Partiamo dal punto di vista procedurale.
La delibera di consiglio, con la quale si è approvata l’anticipazione di un possibile parere favorevole sull’interesse pubblico del Centro Sportivo, è datata 30/9/24; la successiva e conseguente delibera di giunta, dove si delibera l’interesse pubblico dell’opera, è approvata in data 16/10/24; la sottoscrizione, a titolo personale, della polizza fideiussoria a garanzia dell’iscrizione della Triestina al campionato 25/26, ha data 6/6/25. Come è del tutto evidente, il mio “interesse personale” partirebbe mesi dopo le delibere, e quindi tutto il ridicolo impianto accusatorio dei 5 stelle “sull’etica e la fiducia dei cittadini nelle istituzioni”, fallisce miseramente.
Bastava quindi che il sig. Bacci guardasse con più attenzione le due date, per evitare questo ennesimo “granchio” che le opposizioni si ingegnano a partorire, in modo sprovveduto e superficiale (oppure lo fanno esclusivamente in modo schifosamente strumentale).

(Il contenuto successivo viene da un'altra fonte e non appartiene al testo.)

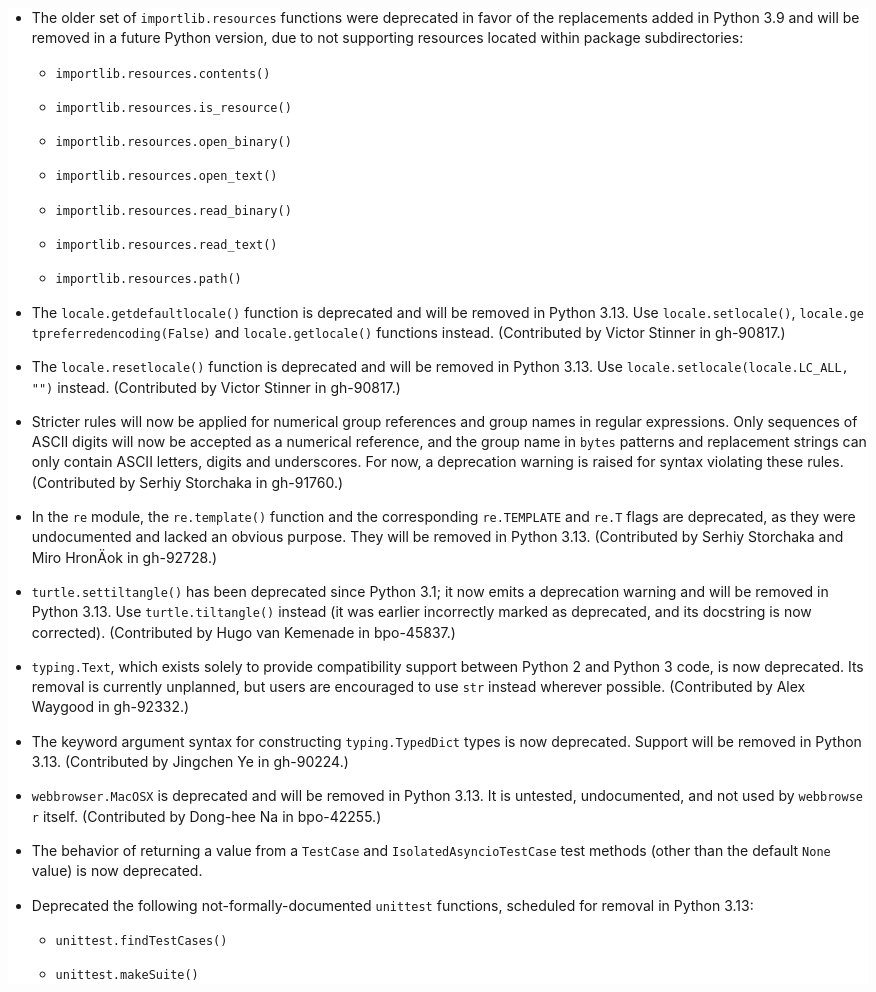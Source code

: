   * The older set of `importlib.resources` functions were deprecated in favor of the replacements added in Python 3.9 and will be removed in a future Python version, due to not supporting resources located within package subdirectories:

    * `importlib.resources.contents()`

    * `importlib.resources.is_resource()`

    * `importlib.resources.open_binary()`

    * `importlib.resources.open_text()`

    * `importlib.resources.read_binary()`

    * `importlib.resources.read_text()`

    * `importlib.resources.path()`

  * The `locale.getdefaultlocale()` function is deprecated and will be removed in Python 3.13. Use `locale.setlocale()`, `locale.getpreferredencoding(False)` and `locale.getlocale()` functions instead. (Contributed by Victor Stinner in gh-90817.)

  * The `locale.resetlocale()` function is deprecated and will be removed in Python 3.13. Use `locale.setlocale(locale.LC_ALL, "")` instead. (Contributed by Victor Stinner in gh-90817.)

  * Stricter rules will now be applied for numerical group references and group names in regular expressions. Only sequences of ASCII digits will now be accepted as a numerical reference, and the group name in `bytes` patterns and replacement strings can only contain ASCII letters, digits and underscores. For now, a deprecation warning is raised for syntax violating these rules. (Contributed by Serhiy Storchaka in gh-91760.)

  * In the `re` module, the `re.template()` function and the corresponding `re.TEMPLATE` and `re.T` flags are deprecated, as they were undocumented and lacked an obvious purpose. They will be removed in Python 3.13. (Contributed by Serhiy Storchaka and Miro HronÄok in gh-92728.)

  * `turtle.settiltangle()` has been deprecated since Python 3.1; it now emits a deprecation warning and will be removed in Python 3.13. Use `turtle.tiltangle()` instead (it was earlier incorrectly marked as deprecated, and its docstring is now corrected). (Contributed by Hugo van Kemenade in bpo-45837.)

  * `typing.Text`, which exists solely to provide compatibility support between Python 2 and Python 3 code, is now deprecated. Its removal is currently unplanned, but users are encouraged to use `str` instead wherever possible. (Contributed by Alex Waygood in gh-92332.)

  * The keyword argument syntax for constructing `typing.TypedDict` types is now deprecated. Support will be removed in Python 3.13. (Contributed by Jingchen Ye in gh-90224.)

  * `webbrowser.MacOSX` is deprecated and will be removed in Python 3.13. It is untested, undocumented, and not used by `webbrowser` itself. (Contributed by Dong-hee Na in bpo-42255.)

  * The behavior of returning a value from a `TestCase` and `IsolatedAsyncioTestCase` test methods (other than the default `None` value) is now deprecated.

  * Deprecated the following not-formally-documented `unittest` functions, scheduled for removal in Python 3.13:

    * `unittest.findTestCases()`

    * `unittest.makeSuite()`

L’altra questione è data dai brutti segnali di questo modo di fare politica, laddove la mia scelta, volta a permettere l’iscrizione della Triestina al campionato, diventa immediatamente fonte di sospetti e di chissà quali intrallazzi.
Forse, anzi sicuramente, la mia è stata un’azione poco istituzionale, ma non vietata, volta solo al bene dell’Unione.
Ed ho scelto di agire, senza clamori, perché per me i principi del fare vengono prima, e sono infinitamente più alti rispetto alla prudenza, o meglio alla codardia del non fare, che contrassegnano tutti coloro i quali oggi sono solo capaci di vomitare accuse e sospetti.
Sbaglierò, ma io ho una visione della politica che è quella di agire, anche con coraggio, per il bene della comunità; chi oggi critica, ha incardinato in sé il deleterio principio del “chi non fa, non sbaglia”: e infatti questi non sbagliano proprio mai.